[Plain-text document sources]
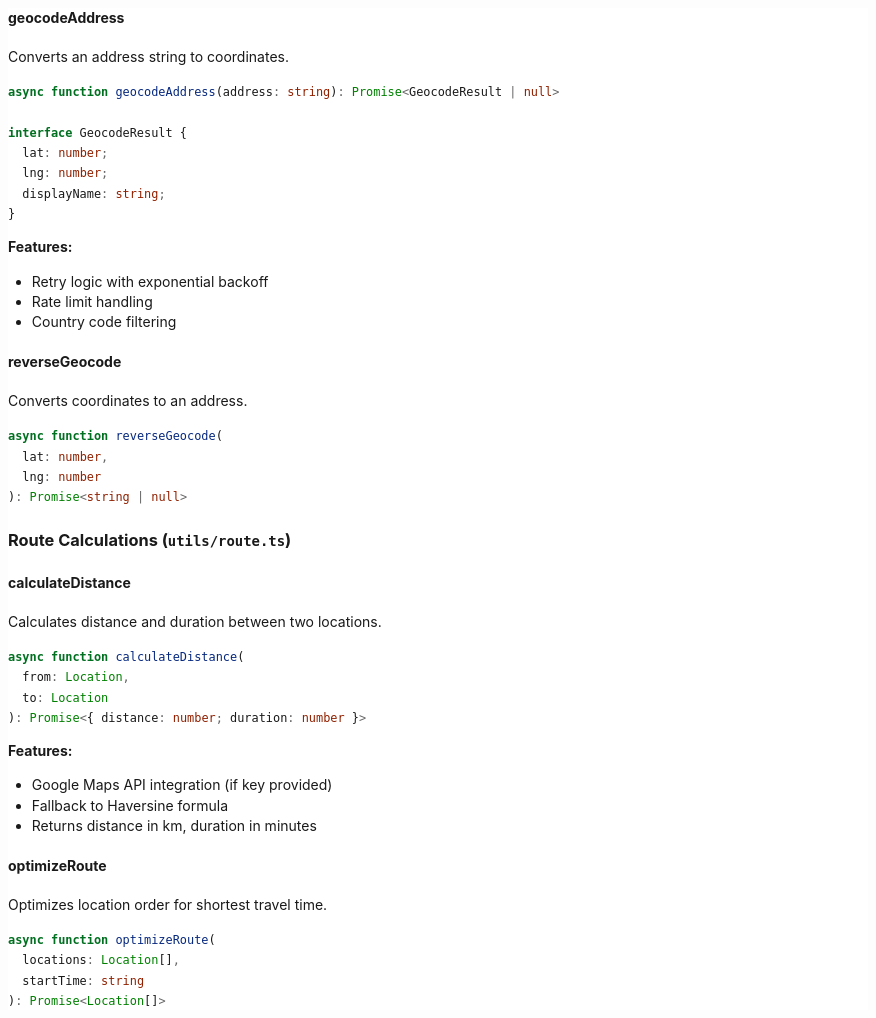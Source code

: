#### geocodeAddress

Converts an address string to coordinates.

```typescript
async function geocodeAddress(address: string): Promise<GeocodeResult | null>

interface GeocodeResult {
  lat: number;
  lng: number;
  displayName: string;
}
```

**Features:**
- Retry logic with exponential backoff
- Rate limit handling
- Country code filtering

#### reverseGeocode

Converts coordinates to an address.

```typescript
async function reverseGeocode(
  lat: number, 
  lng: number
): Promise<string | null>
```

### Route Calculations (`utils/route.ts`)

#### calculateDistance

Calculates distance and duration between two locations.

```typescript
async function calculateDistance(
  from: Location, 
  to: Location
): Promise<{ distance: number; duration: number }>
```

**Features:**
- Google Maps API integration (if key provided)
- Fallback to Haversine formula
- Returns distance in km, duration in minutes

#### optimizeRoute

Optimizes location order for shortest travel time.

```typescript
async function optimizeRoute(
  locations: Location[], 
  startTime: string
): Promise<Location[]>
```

* * *

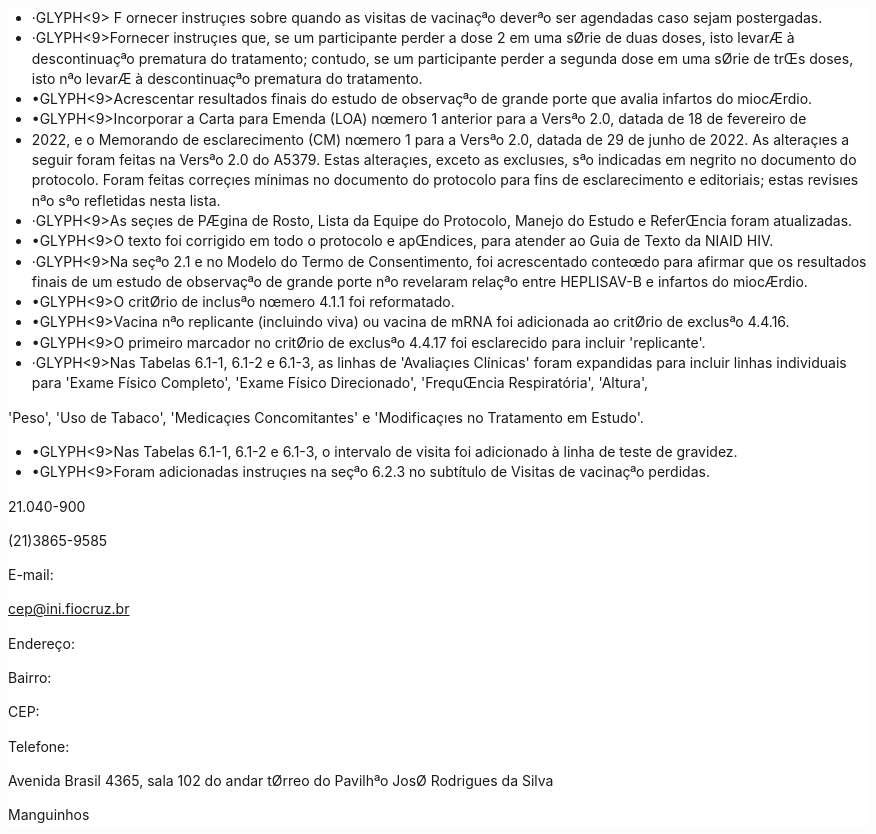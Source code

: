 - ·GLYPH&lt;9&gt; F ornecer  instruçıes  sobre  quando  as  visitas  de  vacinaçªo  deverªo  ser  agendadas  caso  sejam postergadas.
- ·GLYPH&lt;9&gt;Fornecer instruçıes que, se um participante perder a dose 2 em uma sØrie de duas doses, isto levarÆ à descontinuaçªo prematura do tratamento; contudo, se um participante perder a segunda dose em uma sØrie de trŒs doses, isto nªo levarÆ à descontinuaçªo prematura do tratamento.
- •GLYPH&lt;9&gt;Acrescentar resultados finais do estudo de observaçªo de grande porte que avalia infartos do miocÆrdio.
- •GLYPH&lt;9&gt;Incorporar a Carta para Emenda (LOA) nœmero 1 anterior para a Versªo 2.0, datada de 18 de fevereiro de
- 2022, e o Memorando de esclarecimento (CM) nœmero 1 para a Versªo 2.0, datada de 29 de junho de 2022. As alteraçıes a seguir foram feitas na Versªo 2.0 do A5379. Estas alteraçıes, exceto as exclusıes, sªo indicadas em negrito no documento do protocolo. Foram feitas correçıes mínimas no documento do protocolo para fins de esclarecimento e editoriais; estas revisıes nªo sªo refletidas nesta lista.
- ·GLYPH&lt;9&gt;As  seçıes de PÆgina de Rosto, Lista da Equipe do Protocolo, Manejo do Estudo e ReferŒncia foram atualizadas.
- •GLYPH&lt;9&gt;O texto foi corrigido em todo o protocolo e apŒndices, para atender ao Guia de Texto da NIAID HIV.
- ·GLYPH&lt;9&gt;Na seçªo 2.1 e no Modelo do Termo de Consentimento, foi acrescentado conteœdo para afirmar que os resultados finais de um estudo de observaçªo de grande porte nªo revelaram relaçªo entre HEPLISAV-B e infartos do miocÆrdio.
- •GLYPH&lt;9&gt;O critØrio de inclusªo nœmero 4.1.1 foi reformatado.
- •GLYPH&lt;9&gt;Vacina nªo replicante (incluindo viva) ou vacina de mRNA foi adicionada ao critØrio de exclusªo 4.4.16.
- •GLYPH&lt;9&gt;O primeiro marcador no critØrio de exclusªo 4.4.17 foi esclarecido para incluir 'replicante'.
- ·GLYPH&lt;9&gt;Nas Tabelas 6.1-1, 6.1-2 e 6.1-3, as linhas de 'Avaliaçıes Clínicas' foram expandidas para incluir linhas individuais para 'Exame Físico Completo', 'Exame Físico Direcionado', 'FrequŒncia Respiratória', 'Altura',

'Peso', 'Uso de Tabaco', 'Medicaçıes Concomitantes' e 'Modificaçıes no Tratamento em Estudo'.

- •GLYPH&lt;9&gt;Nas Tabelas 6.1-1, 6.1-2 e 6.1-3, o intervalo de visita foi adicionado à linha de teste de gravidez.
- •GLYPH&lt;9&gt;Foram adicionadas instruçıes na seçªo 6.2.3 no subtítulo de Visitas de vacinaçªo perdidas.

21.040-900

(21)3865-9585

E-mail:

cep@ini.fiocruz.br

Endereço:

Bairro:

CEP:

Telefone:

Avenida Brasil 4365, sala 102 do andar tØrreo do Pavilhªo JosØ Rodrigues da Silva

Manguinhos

==

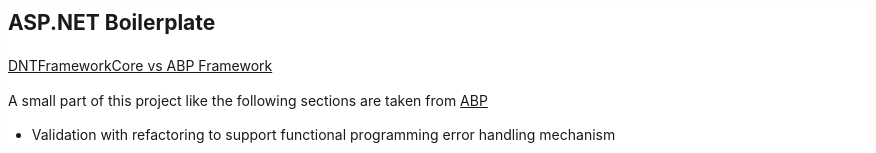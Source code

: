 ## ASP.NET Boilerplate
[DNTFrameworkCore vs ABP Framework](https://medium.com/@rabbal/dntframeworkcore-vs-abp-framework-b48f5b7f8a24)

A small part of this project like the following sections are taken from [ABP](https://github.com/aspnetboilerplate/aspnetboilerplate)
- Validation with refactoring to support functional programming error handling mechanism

▸ Problem details
Take the lines above from the one containing "#### calculateDistance" down to the one containing "#### optimizeRoute", and transcribe them exactly, both ends included.

▸ Solution to this task
#### calculateDistance

Calculates distance and duration between two locations.

```typescript
async function calculateDistance(
  from: Location, 
  to: Location
): Promise<{ distance: number; duration: number }>
```

**Features:**
- Google Maps API integration (if key provided)
- Fallback to Haversine formula
- Returns distance in km, duration in minutes

#### optimizeRoute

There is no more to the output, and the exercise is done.